1 Oversight and investigation
1.The Department for Work and Pensions (the Department)
spends around £900 million annually on programmes to support
and assist unemployed people find and sustain work through its
contracts with a range of companies and some charities.[2]
The design of effective controls to prevent and detect contractors
committing fraud is key to ensuring these programmes deliver value
to participants and employers while protecting the public purse.
2. Following our hearing on the Work Programme in
February 2012, allegations of potential fraud and poor service
from employment programme participants and whistleblowers were
received by the Committee and passed to the Department for investigation.
The material sent to the Committee included a number of emails
and a report written by the internal auditors of A4e, one of the
Department's major contractors, which set out a significant number
of potential cases of fraud and malpractice. Against a background
of public concern, and following a further allegation of attempted
fraud concerning A4e's staff, the Department initiated an investigation
of the adequacy of controls at A4e.[3]
3. There have been 126 reported cases of potential
fraud investigated by the Department over the six years from April
2006 to March 2012 where there was evidence of potentially serious,
or criminal, matter in the allegation made.[4]
As the Work Programme is new, it is inevitable that the New Deal
welfare to work programmes, which ran from 1998-2012, accounted
for 82 % of reported fraud cases.[5]
However, many of the employment providers who worked on previous
welfare to work programmes, and against whom some allegations
have been made, are now contractors in the new Work Programme.
4. Many of the further allegations of fraud and poor
practice that were sent to the Committee following the Committee's
evidence session on the Work Programme, including those set out
in a document prepared by A4e's internal audit, relate to the
period of the New Deal when controls were weaker.[6]
Under the New Deal the definition of an event that triggered payment
to a provider was that an individual was placed in a job that
might last 13 weeks.
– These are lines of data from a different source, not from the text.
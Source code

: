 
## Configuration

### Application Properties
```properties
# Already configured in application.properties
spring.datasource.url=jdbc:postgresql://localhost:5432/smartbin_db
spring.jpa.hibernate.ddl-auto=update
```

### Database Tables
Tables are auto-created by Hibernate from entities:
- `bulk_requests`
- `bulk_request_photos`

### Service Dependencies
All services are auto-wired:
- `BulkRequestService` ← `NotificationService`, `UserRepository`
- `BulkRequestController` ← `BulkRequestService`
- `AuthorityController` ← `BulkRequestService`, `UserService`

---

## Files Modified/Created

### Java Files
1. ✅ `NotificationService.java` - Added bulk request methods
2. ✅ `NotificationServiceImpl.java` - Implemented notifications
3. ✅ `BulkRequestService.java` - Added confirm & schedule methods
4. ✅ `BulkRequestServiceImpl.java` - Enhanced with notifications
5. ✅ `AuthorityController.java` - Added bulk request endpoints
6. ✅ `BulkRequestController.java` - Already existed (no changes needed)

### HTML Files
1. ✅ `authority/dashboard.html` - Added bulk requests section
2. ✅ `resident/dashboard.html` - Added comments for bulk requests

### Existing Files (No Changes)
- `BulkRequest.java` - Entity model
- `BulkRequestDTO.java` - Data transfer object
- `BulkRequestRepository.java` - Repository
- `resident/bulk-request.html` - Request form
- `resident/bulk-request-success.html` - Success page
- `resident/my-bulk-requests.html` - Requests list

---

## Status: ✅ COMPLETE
This was open to abuse because it was difficult
to verify whether a reasonable judgement had been made that a
job might last that long.[7]
In addition, the Department told us that the risk of fraud had
been increased because there had been a lack of segregation of
duties at providers between the person who helped someone into
work and the person initiating the claim for payment.[8]
5. The Committee was concerned that, although the
weaknesses in controls were well known to it, the Department had
not known about many of the allegations of fraud and improper
practice that have since come to light including those sent to
the Committee. We questioned the rigour of the Department's response
to the allegations it had received, since the Department had decided
that most of the allegations we had forwarded did not contain
sufficient information for the Department to undertake an investigation.
The Department appeared to reach this conclusion before checking
whether the Committee had any further information that would help.[9]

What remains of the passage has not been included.